Hoy se evidenció que la tan anunciada promesa del presidente de Estados Unidos, Donald Trump, de tener una vacuna contra el COVID-19 lista antes de las elecciones presidenciales no llegó a cumplirse.

La vacuna contra el coronavirus

Es un récord muy importante que se haya logrado llegar a la fase 3 de una vacuna contra la COVID-19 en poco más de 6 meses. Una proeza que se logró porque ya se habían hecho experimentos preclínicos con virus del MERS, un virus de la misma familia corona del SARS CoV2.

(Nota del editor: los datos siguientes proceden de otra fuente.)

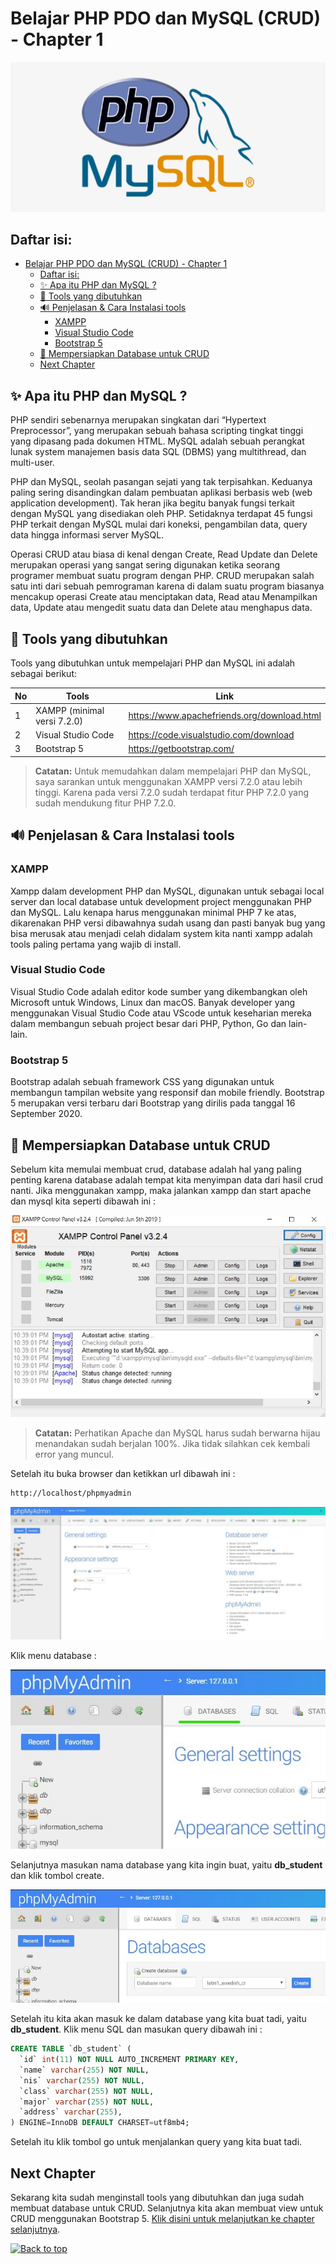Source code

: # Belajar PHP PDO dan MySQL (CRUD) - Chapter 1

![ Logo PHP dan MySQl ](./images/logo-php-mysql.png)

## Daftar isi:

- [Belajar PHP PDO dan MySQL (CRUD) - Chapter 1](#belajar-php-pdo-dan-mysql-crud---chapter-1)
  - [Daftar isi:](#daftar-isi)
  - [✨ Apa itu PHP dan MySQL ?](#-apa-itu-php-dan-mysql-)
  - [🔨 Tools yang dibutuhkan](#-tools-yang-dibutuhkan)
  - [🔊 Penjelasan & Cara Instalasi tools](#-penjelasan--cara-instalasi-tools)
    - [XAMPP](#xampp)
    - [Visual Studio Code](#visual-studio-code)
    - [Bootstrap 5](#bootstrap-5)
  - [🔑 Mempersiapkan Database untuk CRUD](#-mempersiapkan-database-untuk-crud)
  - [Next Chapter](#next-chapter)

## ✨ Apa itu PHP dan MySQL ?

PHP sendiri sebenarnya merupakan singkatan dari “Hypertext Preprocessor”, yang merupakan sebuah bahasa scripting tingkat tinggi yang dipasang pada dokumen HTML. MySQL adalah sebuah perangkat lunak system manajemen basis data SQL (DBMS) yang multithread, dan multi-user.

PHP dan MySQL, seolah pasangan sejati yang tak terpisahkan. Keduanya paling sering disandingkan dalam pembuatan aplikasi berbasis web (web application development). Tak heran jika begitu banyak fungsi terkait dengan MySQL yang disediakan oleh PHP. Setidaknya terdapat 45 fungsi PHP terkait dengan MySQL mulai dari koneksi, pengambilan data, query data hingga informasi server MySQL.

Operasi CRUD atau biasa di kenal dengan Create, Read Update dan Delete merupakan operasi yang sangat sering digunakan ketika seorang programer membuat suatu program dengan PHP. CRUD merupakan salah satu inti dari sebuah pemrograman karena di dalam suatu program biasanya mencakup operasi Create atau menciptakan data, Read atau Menampilkan data, Update atau mengedit suatu data dan Delete atau menghapus data.

## 🔨 Tools yang dibutuhkan

Tools yang dibutuhkan untuk mempelajari PHP dan MySQL ini adalah sebagai berikut:

| No  | Tools                       | Link                                        |
| --- | --------------------------- | ------------------------------------------- |
| 1   | XAMPP (minimal versi 7.2.0) | https://www.apachefriends.org/download.html |
| 2   | Visual Studio Code          | https://code.visualstudio.com/download      |
| 3   | Bootstrap 5                 | https://getbootstrap.com/                   |

> **Catatan:** Untuk memudahkan dalam mempelajari PHP dan MySQL, saya sarankan untuk menggunakan XAMPP versi 7.2.0 atau lebih tinggi. Karena pada versi 7.2.0 sudah terdapat fitur PHP 7.2.0 yang sudah mendukung fitur PHP 7.2.0.

## 🔊 Penjelasan & Cara Instalasi tools

### XAMPP

Xampp dalam development PHP dan MySQL, digunakan untuk sebagai local server dan local database untuk development project menggunakan PHP dan MySQL. Lalu kenapa harus menggunakan minimal PHP 7 ke atas, dikarenakan PHP versi dibawahnya sudah usang dan pasti banyak bug yang bisa merusak atau menjadi celah didalam system kita nanti xampp adalah tools paling pertama yang wajib di install.

### Visual Studio Code

Visual Studio Code adalah editor kode sumber yang dikembangkan oleh Microsoft untuk Windows, Linux dan macOS. Banyak developer yang menggunakan Visual Studio Code atau VScode untuk keseharian mereka dalam membangun sebuah project besar dari PHP, Python, Go dan lain- lain.

### Bootstrap 5

Bootstrap adalah sebuah framework CSS yang digunakan untuk membangun tampilan website yang responsif dan mobile friendly. Bootstrap 5 merupakan versi terbaru dari Bootstrap yang dirilis pada tanggal 16 September 2020.

## 🔑 Mempersiapkan Database untuk CRUD

Sebelum kita memulai membuat crud, database adalah hal yang paling penting karena database adalah tempat kita menyimpan data dari hasil crud nanti. Jika menggunakan xampp, maka jalankan xampp dan start apache dan mysql kita seperti dibawah ini :

![ Xampp ](./images/xampp.jpg)

> **Catatan:**
> Perhatikan Apache dan MySQL harus sudah berwarna hijau menandakan sudah berjalan 100%. Jika tidak silahkan cek kembali error yang muncul.

Setelah itu buka browser dan ketikkan url dibawah ini :

```bash
http://localhost/phpmyadmin
```

![ phpmyadmin-home ](./images/phpmyadmin-home.jpg)

Klik menu database :

![ phpmyadmin-database ](./images/phpmyadmin-database.jpg)

Selanjutnya masukan nama database yang kita ingin buat, yaitu **db_student** dan klik tombol create.

![ create-database ](./images/phpmyadmin-create-database.jpg)

Setelah itu kita akan masuk ke dalam database yang kita buat tadi, yaitu **db_student**. Klik menu SQL dan masukan query dibawah ini :

```sql
CREATE TABLE `db_student` (
  `id` int(11) NOT NULL AUTO_INCREMENT PRIMARY KEY,
  `name` varchar(255) NOT NULL,
  `nis` varchar(255) NOT NULL,
  `class` varchar(255) NOT NULL,
  `major` varchar(255) NOT NULL,
  `address` varchar(255),
) ENGINE=InnoDB DEFAULT CHARSET=utf8mb4;
```

Setelah itu klik tombol go untuk menjalankan query yang kita buat tadi.

## Next Chapter

Sekarang kita sudah menginstall tools yang dibutuhkan dan juga sudah membuat database untuk CRUD. Selanjutnya kita akan membuat view untuk CRUD menggunakan Bootstrap 5. [Klik disini untuk melanjutkan ke chapter selanjutnya](../chapter-2/README.md).

[![Back to top](https://img.shields.io/badge/Back%20to%20top-⬆-blue)](#belajar-php-pdo-dan-mysql-crud---chapter-1)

Hasta el momento existen 61 candidatas a vacuna que están en la fase clínica de experimentación, de las cuales 36 están en fase 1, 14 en fase 2 y 11 en fase 3.

(Foto: Pixabay)

Stéphane Bancel –presidente ejecutivo de la compañía Moderna– indicó que "su vacuna estará lista solo el próximo año debido a que su junta de monitoreo de datos y seguridad respetaría un acuerdo firmado con la FDA, la Administración de Alimentos y Medicamentos, mediante el cual se comprometieron a no solicitar una licencia de emergencia hasta dos meses después de haber vacunado a por lo menos la mitad de sus voluntarios".

Al respecto, recién el pasado 25 de septiembre se inyectó la segunda dosis al voluntario 15.000.

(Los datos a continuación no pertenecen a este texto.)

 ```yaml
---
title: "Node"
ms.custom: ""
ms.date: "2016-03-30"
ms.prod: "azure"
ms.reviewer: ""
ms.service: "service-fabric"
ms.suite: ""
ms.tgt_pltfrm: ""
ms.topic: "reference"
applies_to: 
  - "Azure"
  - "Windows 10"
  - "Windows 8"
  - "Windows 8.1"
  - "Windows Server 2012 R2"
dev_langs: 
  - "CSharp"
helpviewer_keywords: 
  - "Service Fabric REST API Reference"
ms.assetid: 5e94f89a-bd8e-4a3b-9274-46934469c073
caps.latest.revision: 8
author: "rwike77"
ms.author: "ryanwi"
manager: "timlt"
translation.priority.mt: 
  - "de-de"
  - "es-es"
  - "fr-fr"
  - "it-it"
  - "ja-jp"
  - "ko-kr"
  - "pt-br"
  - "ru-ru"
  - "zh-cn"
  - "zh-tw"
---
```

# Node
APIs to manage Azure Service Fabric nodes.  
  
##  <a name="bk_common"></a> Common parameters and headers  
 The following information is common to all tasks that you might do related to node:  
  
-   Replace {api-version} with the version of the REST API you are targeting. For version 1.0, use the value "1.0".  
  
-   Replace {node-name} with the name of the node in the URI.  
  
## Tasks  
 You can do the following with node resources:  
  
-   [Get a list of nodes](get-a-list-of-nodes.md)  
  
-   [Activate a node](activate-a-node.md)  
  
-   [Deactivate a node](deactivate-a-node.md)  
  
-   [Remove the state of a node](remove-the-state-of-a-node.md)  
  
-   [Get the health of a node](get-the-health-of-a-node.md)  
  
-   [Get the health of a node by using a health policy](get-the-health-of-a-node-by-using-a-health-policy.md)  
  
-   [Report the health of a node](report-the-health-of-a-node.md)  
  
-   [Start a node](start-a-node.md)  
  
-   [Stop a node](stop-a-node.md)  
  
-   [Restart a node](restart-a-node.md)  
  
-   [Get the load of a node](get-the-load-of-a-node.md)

Es decir, de ninguna manera, si se actuara de una manera responsable y sin presión política, habría sido factible lograr una vacuna antes del 3 de noviembre, día de las elecciones presidenciales en Estados Unidos.

Donald Trump no cumplió promesa

Una encuesta de septiembre de CBS News y YouGov, reveló que solo el 21% de los votantes en todo el país aseguraron que usarían inmediatamente una vacuna si esta estuviera disponible en 2020.

Ese número se agranda un poco hasta llegar al 35 % entre los que consideran a las vacunas como un "logro científico". Mientras que el el 65% restante dijo que creía que una vacuna anunciada para este año sería, por definición, el producto de un proceso "precipitado".

No olvidemos que los movimientos antivacuna están buscando razones para acrecentar las dudas del público general con respecto a las vacunas contra la COVID-19. Una vacuna que cause serios efectos secundarios podría dar un golpe mortal a esa confianza, tan necesaria para que el público acepte, no solamente una eventual vacuna contra el nuevo coronavirus, sino contra muchas otras enfermedades prevenibles mediante las inoculaciones.

Gracias a la seriedad científica y a la resistencia de las autoridades de la FDA, Donald Trump no cumplió su promesa electoral de tener una vacuna lista para el día de las elecciones. Era simplemente un slogan de campaña, un hecho científicamente imposible de cumplirse a la fecha.